Task to carry out
Write out every line from the listing below where the string "frontend" is found.

⟨

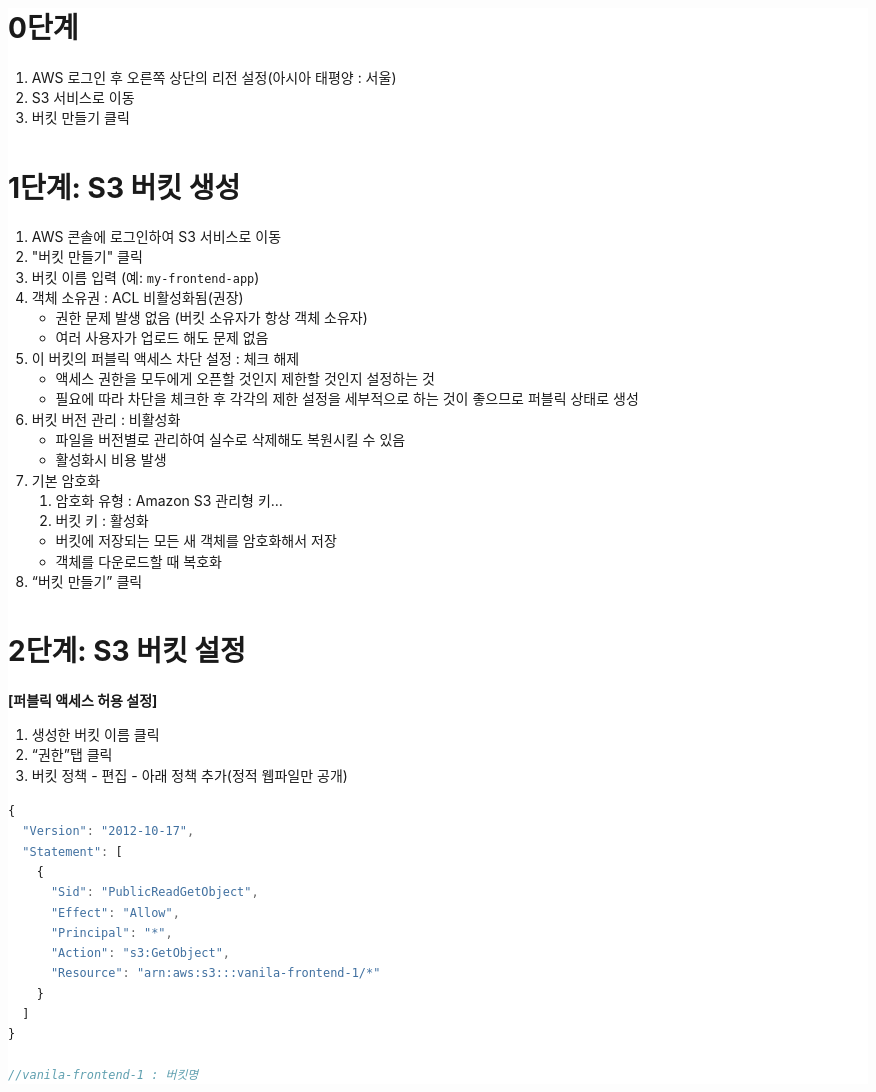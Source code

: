 # 0단계
1. AWS 로그인 후 오른쪽 상단의 리전 설정(아시아 태평양 : 서울)
2. S3 서비스로 이동
3. 버킷 만들기 클릭

# 1단계: S3 버킷 생성
1. AWS 콘솔에 로그인하여 S3 서비스로 이동
2. "버킷 만들기" 클릭
3. 버킷 이름 입력 (예: `my-frontend-app`)
4. 객체 소유권 : ACL 비활성화됨(권장)
    - 권한 문제 발생 없음 (버킷 소유자가 항상 객체 소유자)
    - 여러 사용자가 업로드 해도 문제 없음
5. 이 버킷의 퍼블릭 액세스 차단 설정 : 체크 해제
    - 액세스 권한을 모두에게 오픈할 것인지 제한할 것인지 설정하는 것
    - 필요에 따라 차단을 체크한 후 각각의 제한 설정을 세부적으로 하는 것이 좋으므로 퍼블릭 상태로 생성
6. 버킷 버전 관리 : 비활성화
    - 파일을 버전별로 관리하여 실수로 삭제해도 복원시킬 수 있음
    - 활성화시 비용 발생
7. 기본 암호화 
    1. 암호화 유형 : Amazon S3 관리형 키…
    2. 버킷 키 : 활성화
    - 버킷에 저장되는 모든 새 객체를 암호화해서 저장
    - 객체를 다운로드할 때 복호화
8. “버킷 만들기” 클릭

# 2단계: S3 버킷 설정
**[퍼블릭 액세스 허용 설정]**

1. 생성한 버킷 이름 클릭
2. “권한”탭  클릭
3. 버킷 정책 - 편집 - 아래 정책 추가(정적 웹파일만 공개)

```jsx
{
  "Version": "2012-10-17",
  "Statement": [
    {
      "Sid": "PublicReadGetObject",
      "Effect": "Allow",
      "Principal": "*",
      "Action": "s3:GetObject",
      "Resource": "arn:aws:s3:::vanila-frontend-1/*"
    }
  ]
}

//vanila-frontend-1 : 버킷명
```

⟩

Finished task
3. 버킷 이름 입력 (예: `my-frontend-app`)
      "Resource": "arn:aws:s3:::vanila-frontend-1/*"
//vanila-frontend-1 : 버킷명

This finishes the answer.